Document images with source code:

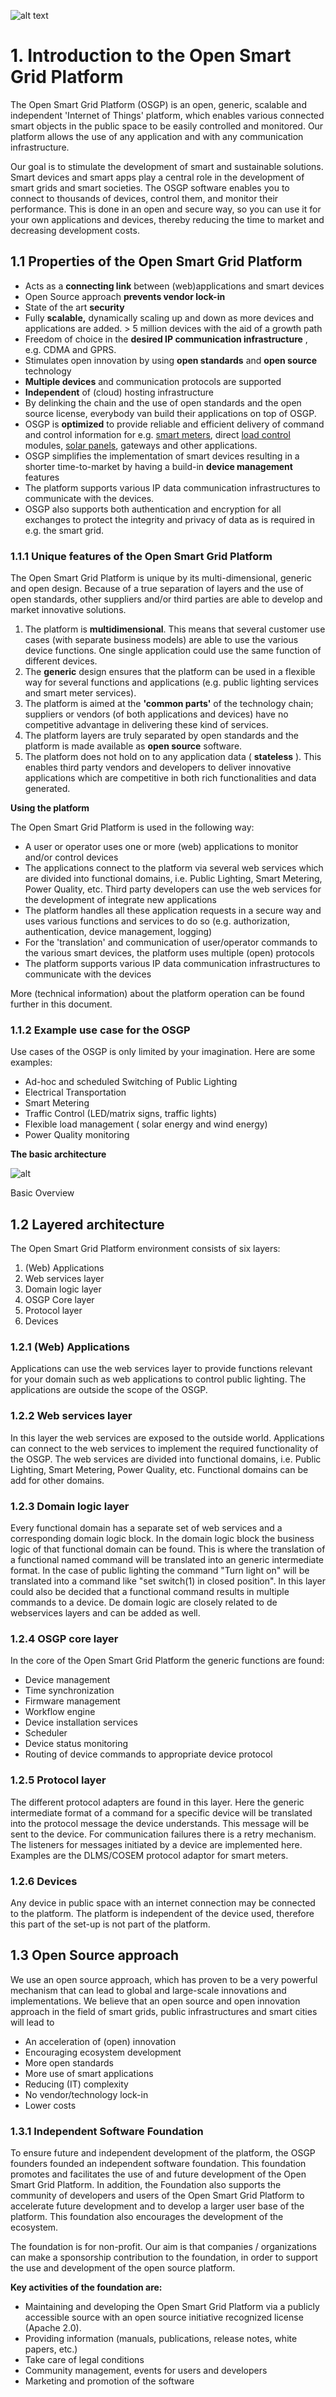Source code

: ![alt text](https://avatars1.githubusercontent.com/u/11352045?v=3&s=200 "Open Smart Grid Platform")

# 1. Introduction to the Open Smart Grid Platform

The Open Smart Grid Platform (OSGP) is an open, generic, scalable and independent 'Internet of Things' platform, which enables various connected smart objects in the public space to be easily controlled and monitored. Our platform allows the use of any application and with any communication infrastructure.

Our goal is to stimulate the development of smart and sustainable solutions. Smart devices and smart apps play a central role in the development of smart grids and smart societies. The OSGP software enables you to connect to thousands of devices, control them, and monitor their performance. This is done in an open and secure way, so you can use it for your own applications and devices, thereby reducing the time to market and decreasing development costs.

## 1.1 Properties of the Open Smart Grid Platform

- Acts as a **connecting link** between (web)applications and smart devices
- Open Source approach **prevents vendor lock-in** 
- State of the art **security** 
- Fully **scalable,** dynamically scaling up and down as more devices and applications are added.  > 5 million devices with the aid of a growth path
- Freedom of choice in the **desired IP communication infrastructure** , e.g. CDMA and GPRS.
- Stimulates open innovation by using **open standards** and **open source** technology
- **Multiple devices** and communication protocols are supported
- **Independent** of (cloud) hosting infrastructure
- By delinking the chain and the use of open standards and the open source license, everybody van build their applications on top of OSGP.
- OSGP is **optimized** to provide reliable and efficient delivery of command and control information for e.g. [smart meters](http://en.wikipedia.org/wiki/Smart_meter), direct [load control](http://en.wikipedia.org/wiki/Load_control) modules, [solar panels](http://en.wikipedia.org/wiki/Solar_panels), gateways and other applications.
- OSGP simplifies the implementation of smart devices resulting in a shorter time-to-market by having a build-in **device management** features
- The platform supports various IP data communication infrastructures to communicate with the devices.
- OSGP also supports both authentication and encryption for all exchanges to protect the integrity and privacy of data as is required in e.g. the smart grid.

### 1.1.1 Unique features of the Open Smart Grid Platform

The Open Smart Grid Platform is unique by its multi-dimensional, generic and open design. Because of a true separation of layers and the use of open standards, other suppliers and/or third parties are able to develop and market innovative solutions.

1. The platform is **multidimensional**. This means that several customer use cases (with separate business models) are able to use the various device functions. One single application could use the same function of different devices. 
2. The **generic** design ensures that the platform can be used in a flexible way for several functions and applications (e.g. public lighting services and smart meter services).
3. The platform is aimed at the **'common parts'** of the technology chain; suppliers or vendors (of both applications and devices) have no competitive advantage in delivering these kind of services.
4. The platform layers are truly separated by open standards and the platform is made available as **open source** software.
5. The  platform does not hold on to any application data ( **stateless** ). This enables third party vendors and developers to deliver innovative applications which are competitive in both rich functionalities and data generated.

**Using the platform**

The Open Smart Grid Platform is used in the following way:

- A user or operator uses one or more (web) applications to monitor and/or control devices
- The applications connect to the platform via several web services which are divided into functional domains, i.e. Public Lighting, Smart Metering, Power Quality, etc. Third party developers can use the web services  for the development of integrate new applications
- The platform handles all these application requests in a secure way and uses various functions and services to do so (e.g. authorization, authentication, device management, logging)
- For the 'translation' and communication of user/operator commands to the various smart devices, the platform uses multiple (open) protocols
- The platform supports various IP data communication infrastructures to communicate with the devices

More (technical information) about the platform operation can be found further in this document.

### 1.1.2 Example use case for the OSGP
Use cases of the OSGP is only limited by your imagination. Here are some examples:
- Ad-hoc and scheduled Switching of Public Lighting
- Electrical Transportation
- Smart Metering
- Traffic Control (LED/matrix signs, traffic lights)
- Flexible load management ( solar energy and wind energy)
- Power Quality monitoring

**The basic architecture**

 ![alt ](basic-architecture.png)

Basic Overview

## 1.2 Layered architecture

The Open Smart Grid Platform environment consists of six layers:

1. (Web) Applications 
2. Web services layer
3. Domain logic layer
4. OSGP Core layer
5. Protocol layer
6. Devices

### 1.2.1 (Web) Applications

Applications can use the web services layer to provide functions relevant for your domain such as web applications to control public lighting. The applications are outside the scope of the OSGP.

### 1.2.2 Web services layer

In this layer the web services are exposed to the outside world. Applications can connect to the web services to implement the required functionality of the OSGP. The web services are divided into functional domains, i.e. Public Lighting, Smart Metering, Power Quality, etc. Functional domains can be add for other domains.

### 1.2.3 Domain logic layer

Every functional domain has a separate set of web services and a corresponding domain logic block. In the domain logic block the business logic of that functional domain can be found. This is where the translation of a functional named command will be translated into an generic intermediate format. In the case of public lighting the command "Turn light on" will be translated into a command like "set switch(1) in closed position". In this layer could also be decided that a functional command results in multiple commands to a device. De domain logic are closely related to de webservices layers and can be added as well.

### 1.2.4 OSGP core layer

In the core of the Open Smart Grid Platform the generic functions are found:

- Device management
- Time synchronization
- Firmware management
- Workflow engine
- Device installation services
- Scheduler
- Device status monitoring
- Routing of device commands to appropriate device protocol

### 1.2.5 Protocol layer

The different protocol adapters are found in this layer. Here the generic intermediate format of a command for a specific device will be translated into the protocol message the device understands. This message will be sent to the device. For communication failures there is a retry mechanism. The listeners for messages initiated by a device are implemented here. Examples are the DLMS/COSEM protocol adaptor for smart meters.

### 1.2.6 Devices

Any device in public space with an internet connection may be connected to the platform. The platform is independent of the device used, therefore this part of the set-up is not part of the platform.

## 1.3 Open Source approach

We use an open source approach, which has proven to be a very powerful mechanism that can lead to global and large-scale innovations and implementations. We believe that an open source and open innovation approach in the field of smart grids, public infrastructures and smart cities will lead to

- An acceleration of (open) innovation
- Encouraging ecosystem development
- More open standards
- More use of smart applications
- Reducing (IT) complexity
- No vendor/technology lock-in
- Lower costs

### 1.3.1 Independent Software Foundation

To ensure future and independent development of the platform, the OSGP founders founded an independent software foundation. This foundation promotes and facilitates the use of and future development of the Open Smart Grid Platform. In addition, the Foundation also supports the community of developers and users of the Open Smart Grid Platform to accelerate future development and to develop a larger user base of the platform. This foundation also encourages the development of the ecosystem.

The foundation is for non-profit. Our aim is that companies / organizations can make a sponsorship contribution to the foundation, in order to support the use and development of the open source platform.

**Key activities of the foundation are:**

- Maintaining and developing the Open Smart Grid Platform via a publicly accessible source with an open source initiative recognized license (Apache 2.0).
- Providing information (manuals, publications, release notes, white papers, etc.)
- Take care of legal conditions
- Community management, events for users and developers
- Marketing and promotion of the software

...

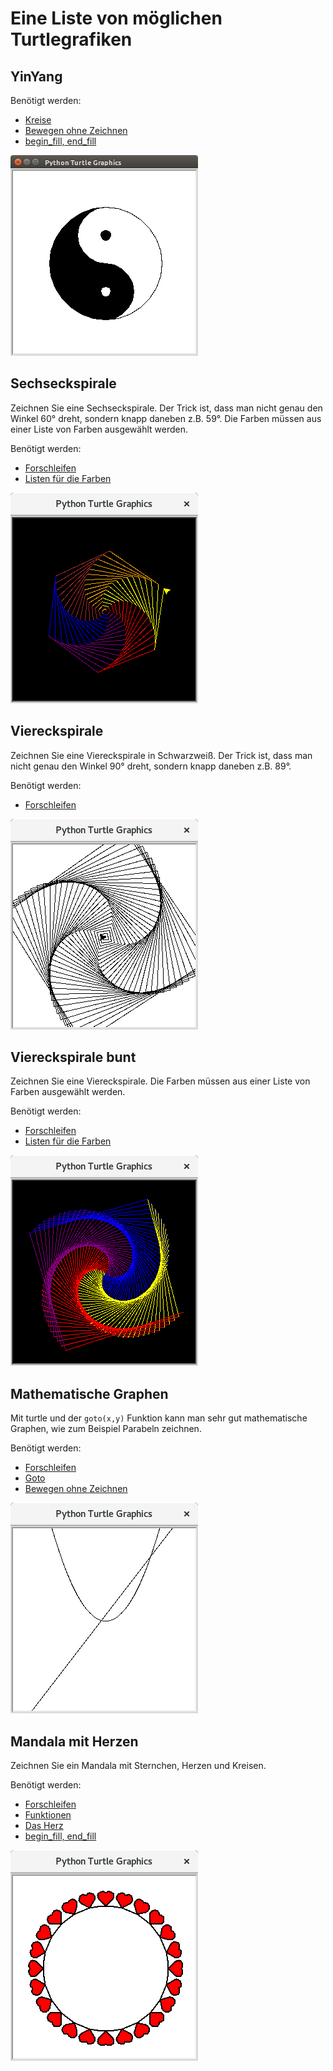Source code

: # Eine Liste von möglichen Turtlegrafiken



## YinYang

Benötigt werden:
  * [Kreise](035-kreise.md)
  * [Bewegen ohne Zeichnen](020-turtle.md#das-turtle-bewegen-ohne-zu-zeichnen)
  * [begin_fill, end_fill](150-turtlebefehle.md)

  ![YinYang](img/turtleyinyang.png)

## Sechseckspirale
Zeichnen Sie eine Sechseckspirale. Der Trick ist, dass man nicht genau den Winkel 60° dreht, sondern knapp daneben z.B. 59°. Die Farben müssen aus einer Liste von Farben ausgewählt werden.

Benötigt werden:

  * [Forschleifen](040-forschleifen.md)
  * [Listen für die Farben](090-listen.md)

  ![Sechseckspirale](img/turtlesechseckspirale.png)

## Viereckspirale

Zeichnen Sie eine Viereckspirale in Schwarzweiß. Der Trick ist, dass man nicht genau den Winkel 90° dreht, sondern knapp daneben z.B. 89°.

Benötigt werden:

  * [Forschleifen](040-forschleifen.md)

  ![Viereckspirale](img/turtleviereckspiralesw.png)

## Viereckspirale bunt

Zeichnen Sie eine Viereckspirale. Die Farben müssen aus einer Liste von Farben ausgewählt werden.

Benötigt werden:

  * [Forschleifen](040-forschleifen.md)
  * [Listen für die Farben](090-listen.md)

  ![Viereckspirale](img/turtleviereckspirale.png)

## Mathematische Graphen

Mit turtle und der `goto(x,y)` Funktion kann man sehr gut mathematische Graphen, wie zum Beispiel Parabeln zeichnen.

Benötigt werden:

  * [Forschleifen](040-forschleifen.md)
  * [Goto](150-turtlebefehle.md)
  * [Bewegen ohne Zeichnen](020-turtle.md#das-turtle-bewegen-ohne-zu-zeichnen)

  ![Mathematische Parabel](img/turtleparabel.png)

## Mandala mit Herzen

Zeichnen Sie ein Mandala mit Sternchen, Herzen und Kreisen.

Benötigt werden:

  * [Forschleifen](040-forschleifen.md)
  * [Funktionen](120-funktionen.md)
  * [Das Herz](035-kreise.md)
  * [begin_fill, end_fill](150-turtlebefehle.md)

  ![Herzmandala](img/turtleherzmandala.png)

__WORK INSTRUCTIONS__
A single number is required: the count of lines in the entries that include the word "meters".

__SOLUTION BELOW__
2